▸ **INFORMATION SHOWN**

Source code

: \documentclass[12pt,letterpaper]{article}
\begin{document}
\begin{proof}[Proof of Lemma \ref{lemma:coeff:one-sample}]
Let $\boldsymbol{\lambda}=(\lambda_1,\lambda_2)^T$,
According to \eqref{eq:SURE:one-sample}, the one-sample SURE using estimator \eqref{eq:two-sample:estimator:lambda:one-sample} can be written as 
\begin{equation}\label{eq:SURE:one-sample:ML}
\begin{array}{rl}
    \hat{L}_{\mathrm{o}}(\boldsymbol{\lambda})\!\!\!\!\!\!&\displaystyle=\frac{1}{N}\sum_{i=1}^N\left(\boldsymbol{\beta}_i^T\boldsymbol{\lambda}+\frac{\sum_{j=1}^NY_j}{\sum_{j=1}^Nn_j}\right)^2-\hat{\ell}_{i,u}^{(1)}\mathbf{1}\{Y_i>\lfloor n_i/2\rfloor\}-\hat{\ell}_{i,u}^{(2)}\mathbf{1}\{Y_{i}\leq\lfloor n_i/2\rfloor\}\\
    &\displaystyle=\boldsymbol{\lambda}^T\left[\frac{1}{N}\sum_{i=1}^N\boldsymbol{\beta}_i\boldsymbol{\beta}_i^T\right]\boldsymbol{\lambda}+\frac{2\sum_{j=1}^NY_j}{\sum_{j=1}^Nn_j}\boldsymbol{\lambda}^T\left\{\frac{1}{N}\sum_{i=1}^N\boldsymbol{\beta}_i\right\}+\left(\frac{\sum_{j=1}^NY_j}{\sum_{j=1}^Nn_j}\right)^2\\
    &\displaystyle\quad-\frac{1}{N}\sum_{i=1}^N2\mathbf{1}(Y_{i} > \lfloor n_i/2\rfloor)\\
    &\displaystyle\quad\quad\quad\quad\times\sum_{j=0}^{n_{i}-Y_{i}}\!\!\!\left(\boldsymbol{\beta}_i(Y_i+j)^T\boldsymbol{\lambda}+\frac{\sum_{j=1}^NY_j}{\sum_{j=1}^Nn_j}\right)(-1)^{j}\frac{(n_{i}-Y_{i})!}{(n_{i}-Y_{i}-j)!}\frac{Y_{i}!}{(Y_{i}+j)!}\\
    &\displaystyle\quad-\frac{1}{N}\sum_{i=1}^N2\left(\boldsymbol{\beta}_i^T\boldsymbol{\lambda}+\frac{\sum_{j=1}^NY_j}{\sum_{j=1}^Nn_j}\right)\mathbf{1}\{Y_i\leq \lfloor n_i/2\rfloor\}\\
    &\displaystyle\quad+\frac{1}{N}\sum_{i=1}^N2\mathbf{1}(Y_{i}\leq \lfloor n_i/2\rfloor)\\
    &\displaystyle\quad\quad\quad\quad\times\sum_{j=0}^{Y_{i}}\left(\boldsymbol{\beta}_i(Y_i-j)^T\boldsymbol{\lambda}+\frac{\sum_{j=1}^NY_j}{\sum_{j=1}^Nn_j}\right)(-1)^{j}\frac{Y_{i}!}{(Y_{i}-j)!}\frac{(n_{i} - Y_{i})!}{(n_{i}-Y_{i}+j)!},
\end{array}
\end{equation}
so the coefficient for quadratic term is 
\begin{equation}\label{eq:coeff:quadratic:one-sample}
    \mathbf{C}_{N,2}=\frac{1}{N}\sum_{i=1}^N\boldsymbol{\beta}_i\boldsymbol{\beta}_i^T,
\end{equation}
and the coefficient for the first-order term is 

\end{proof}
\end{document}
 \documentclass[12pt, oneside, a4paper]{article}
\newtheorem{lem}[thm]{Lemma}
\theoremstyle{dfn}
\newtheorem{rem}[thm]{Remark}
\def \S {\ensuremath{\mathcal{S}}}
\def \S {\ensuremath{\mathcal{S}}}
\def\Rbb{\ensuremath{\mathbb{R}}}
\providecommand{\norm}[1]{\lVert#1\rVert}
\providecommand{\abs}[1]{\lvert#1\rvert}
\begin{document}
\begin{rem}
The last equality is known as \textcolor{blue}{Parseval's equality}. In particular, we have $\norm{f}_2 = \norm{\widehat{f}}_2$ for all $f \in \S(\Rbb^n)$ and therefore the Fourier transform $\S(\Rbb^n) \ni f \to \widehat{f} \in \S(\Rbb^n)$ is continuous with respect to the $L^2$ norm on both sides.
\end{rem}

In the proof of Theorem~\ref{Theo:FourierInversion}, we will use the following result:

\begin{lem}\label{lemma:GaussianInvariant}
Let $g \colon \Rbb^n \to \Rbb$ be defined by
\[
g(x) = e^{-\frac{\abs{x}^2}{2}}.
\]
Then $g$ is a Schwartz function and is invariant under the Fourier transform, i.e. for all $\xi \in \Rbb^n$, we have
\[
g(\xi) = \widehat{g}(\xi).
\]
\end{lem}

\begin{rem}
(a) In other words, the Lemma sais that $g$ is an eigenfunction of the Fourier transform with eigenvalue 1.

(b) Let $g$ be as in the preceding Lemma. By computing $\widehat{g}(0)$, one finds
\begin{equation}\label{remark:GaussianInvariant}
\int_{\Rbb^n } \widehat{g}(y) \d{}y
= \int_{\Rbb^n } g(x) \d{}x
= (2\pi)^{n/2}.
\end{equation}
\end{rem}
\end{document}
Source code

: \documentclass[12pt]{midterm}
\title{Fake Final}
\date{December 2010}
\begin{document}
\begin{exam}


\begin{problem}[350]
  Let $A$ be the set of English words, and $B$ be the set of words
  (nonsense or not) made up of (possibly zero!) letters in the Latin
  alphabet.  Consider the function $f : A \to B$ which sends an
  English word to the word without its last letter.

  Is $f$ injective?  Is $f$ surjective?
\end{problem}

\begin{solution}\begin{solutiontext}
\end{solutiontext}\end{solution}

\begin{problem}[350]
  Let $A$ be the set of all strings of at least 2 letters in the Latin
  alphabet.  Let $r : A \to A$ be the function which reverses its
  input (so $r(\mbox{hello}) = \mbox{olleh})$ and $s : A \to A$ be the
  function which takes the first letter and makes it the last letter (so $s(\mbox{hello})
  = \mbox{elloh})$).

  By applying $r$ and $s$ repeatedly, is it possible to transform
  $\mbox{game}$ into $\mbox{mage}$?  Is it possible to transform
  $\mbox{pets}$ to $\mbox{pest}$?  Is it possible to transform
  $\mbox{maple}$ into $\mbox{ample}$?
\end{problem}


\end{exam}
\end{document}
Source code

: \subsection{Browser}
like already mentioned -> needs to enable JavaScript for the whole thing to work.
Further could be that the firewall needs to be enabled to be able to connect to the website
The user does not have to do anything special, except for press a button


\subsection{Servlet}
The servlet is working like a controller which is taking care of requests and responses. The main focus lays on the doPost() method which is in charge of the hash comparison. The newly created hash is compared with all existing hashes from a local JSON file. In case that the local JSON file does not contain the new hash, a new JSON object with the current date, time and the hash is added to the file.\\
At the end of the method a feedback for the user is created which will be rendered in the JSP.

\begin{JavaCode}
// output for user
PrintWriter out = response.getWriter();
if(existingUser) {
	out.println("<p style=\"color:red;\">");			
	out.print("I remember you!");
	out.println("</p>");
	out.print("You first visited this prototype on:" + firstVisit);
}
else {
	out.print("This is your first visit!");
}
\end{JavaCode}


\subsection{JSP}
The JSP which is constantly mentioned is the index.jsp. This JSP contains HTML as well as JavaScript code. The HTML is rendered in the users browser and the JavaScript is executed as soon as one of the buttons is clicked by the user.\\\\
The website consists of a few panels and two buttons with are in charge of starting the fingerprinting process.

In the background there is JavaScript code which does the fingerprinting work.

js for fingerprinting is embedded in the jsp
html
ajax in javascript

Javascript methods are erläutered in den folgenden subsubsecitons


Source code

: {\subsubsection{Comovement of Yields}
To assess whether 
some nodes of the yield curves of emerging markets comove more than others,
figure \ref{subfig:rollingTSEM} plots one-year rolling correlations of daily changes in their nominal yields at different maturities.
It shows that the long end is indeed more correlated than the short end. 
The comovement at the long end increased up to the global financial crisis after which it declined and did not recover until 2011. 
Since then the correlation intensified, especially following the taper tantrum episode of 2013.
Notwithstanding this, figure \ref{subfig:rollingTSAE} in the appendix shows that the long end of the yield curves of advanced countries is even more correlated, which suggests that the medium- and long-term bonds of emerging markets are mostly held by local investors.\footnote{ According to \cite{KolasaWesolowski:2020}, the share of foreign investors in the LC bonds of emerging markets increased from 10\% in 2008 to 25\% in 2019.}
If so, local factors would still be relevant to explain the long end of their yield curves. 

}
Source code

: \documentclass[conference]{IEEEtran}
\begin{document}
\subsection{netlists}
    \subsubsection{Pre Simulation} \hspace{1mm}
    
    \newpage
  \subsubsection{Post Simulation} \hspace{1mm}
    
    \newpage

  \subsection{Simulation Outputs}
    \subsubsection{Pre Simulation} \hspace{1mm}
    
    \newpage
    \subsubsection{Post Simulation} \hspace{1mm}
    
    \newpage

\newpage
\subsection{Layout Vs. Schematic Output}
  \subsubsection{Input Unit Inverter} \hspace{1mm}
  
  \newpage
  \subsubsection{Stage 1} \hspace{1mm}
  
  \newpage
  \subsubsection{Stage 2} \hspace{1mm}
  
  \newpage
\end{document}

▸ **REQUIRED WORK**
Lines to set down from above: the line with "To assess whether", the line with "It shows that", and every line between, each exactly as written.

▸ **FINISHED EXERCISE**
To assess whether 
some nodes of the yield curves of emerging markets comove more than others,
figure \ref{subfig:rollingTSEM} plots one-year rolling correlations of daily changes in their nominal yields at different maturities.
It shows that the long end is indeed more correlated than the short end. 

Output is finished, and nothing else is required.